See more and watch demo of this project here.
Love (& Violence)
What role does love play in the relationship between cities and their residents? While discussions about rationality(logos) can lead to various classifications and debates, abstract concepts about love(eros) have become my focal point of interest when discussing what influences human's decisions. I'll set aside the definition of love for now and consider subjects as residents of the city to examine what I observed and feel about love.
So, I created Good Old Days Part.1 and attempted to understand love and its complexities in relation to urban structure during the making process.
It is a short experimental film that tells a story about a city with a collective memory of a bygone era and its tangled residents. It’s done through a series of absurd cinematic shots, pixelated spatial transitions, scenario-based sounds, and symbolic graphical repetition.
Watch the film here.
Incipiently, what excited me were the metaphorical connections between urban living spaces and our mental structure—the angles of walls, the lines of buildings, the spatial relationships of objects—and how silent they were as stages for the potential violence of love. The way each of us perceives one’s topological relation between ourselves and other individuals/objects formed the foundation of our mental architecture.
If we were to imagine the intricate relationships of all things in our cognition as some colossal structure (perhaps infinite, beyond our imagination), the shifts within that structure would appear violent, and the leaps between nodes would seem absurd. We tend to interpret this force that generates structural shifts as love. When it happens, an undercurrent that can destroy life and imply death surges around.
This is our life, and this film signifies this kind of life.
My instinct compels me to constantly envision the places I habit in as metaphors for such structures, but I cannot ignore the impact of these spaces and objects on my physical being. I can interact with them, and I can undergo spiritual transformation through them. My living room (or all spaces) is no longer just a living area; it's a crucible for my thoughts and practices. In an era without the internet, everyone could become a life meditator because we would inevitably engage extensively with environments, existing in thought and practice. However, in the digital age, the internet and technology enable us to access the possibility of being gods.
By establishing a non-physical network of relations and visualized virtual places, we seem to gain overwhelming control and dominance. The power to imagine topological relationships becomes a daily, legally commonplace mental "drug," and even a tool of consumerism. Online gatherings, chat rooms, comment sections, and such places don't bring us closer but alienate us more.

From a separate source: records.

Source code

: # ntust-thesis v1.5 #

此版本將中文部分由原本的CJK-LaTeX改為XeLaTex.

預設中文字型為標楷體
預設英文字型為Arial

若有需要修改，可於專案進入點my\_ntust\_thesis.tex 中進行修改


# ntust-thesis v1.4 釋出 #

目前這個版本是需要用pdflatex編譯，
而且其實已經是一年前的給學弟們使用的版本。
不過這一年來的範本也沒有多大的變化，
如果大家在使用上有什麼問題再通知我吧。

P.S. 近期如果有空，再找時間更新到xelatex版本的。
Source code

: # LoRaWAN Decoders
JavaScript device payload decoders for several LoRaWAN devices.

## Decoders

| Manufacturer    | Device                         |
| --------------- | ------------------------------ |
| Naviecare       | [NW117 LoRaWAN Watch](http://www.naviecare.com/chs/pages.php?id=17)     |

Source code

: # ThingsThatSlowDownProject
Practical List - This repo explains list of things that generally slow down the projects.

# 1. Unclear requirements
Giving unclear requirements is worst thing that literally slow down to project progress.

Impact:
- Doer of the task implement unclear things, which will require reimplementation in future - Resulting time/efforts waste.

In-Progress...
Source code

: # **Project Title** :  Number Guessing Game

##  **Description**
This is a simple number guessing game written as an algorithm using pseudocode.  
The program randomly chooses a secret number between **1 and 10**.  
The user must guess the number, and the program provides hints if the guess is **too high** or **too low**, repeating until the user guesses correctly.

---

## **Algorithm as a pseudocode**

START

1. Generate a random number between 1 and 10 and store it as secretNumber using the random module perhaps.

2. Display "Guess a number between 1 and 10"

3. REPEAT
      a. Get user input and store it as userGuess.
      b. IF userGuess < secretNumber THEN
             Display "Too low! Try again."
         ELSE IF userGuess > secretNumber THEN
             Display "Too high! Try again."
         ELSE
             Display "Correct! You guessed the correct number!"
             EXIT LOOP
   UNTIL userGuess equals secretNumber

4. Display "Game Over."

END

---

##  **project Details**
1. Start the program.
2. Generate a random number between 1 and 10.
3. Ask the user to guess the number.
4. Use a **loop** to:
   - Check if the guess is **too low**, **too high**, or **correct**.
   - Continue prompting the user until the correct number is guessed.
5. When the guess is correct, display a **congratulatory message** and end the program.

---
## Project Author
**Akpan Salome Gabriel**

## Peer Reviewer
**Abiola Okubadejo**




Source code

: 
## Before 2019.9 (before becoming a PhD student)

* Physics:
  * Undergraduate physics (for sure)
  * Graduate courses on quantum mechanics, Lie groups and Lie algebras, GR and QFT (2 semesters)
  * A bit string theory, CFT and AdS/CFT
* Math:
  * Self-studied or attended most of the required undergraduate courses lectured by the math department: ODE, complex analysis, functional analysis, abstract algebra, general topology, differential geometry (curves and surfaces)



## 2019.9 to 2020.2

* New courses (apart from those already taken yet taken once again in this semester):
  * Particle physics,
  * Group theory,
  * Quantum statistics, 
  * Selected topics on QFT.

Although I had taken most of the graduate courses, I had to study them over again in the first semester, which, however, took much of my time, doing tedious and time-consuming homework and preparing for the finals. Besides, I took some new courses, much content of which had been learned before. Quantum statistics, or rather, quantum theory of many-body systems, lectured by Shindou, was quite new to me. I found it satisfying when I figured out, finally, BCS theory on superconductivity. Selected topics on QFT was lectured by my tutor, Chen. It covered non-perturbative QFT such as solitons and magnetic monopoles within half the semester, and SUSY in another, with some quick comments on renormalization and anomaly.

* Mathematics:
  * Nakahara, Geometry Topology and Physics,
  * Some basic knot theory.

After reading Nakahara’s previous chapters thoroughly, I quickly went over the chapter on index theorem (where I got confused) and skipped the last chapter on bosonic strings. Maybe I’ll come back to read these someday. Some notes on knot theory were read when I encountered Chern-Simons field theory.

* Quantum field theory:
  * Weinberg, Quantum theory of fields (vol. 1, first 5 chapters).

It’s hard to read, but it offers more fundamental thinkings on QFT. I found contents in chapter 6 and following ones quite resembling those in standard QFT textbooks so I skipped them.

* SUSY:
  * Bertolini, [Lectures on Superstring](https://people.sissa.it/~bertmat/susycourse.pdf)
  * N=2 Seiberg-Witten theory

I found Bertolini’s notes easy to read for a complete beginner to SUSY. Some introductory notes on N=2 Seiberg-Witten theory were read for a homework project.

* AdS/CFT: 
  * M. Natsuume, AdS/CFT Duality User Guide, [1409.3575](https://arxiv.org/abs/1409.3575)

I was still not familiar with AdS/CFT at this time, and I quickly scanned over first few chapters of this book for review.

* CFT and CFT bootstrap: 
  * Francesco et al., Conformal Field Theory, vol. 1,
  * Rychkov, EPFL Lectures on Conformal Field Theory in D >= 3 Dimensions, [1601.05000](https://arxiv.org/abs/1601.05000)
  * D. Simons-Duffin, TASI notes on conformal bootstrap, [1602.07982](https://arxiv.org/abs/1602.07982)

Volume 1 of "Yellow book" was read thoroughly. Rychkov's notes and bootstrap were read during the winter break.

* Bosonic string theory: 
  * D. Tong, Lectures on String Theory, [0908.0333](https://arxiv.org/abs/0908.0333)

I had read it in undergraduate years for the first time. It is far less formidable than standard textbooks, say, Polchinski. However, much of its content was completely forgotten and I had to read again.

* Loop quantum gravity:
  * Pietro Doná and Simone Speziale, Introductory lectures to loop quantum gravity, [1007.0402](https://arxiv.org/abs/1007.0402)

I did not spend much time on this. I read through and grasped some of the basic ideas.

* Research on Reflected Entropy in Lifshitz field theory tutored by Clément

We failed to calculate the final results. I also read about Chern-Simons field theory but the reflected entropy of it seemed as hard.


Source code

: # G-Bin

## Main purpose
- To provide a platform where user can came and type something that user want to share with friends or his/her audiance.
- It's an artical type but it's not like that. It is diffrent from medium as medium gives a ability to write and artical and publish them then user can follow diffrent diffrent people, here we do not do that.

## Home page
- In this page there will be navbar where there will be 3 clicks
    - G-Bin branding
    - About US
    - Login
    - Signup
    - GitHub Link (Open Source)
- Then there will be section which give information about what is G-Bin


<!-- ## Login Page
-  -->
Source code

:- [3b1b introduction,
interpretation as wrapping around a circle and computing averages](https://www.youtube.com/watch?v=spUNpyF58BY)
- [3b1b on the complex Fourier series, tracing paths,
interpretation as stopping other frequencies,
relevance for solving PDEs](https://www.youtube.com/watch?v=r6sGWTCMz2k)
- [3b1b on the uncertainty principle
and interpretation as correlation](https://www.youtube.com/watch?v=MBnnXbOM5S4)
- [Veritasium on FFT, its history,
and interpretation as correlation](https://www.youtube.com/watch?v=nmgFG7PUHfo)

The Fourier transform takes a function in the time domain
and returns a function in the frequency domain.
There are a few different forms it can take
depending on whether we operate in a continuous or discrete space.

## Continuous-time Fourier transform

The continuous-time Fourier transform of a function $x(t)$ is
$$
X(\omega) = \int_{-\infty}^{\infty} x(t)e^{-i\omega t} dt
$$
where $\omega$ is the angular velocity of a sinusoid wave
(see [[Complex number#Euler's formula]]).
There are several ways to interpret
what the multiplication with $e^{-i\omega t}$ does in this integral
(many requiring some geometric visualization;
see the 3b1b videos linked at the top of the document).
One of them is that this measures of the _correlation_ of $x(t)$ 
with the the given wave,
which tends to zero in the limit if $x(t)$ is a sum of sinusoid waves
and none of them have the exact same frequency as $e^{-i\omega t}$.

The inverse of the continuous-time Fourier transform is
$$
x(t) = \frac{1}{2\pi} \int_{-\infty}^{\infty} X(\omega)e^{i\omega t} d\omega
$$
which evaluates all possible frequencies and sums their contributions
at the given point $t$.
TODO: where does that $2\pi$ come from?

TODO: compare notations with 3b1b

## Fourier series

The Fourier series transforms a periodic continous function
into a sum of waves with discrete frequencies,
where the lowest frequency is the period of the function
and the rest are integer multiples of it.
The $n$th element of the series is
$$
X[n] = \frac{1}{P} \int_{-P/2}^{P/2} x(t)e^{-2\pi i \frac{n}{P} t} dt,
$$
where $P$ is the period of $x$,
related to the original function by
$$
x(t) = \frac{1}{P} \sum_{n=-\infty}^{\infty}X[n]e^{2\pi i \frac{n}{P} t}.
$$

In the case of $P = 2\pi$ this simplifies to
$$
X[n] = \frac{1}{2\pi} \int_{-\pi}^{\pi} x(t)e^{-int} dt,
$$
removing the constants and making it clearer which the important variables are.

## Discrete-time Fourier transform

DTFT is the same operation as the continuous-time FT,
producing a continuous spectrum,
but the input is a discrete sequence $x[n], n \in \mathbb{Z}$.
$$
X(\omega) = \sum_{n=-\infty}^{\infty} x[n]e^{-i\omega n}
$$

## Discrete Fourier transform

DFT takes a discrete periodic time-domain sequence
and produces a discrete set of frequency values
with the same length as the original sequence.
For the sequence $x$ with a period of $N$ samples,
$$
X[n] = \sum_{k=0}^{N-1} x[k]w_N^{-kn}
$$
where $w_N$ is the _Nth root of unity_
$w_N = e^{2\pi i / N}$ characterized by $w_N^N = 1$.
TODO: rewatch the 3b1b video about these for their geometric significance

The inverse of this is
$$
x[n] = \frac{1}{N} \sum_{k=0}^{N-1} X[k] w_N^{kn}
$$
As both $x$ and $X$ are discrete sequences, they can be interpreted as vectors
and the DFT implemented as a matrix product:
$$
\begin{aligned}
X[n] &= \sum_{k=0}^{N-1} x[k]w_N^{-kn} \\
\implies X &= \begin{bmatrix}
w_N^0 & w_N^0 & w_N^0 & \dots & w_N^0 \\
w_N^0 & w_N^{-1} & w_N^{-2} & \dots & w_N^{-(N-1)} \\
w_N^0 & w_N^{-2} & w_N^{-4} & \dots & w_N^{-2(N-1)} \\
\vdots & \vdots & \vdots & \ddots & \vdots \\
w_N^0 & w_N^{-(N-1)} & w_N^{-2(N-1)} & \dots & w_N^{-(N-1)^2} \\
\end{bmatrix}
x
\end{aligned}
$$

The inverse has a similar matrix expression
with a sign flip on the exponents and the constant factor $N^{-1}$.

I hope I'm wrong. I hope technology broadens human boundaries, unlocking the potential for humanity to become godlike. If destiny has led us here, I hope "we" can become benevolent and wise deities. "I" want to understand how to let tendrils grow into the pipelines, to focus on how these structures are specifically constructed.
The affirmative side is a city that can be touched, while the opposing is a city with redefined humanity, and between them lies a clearing (of pixels); or an empty mall lounge, a classroom haunted by whisper, and family hallways where blood and flesh are connected ---- places of our roots and memories.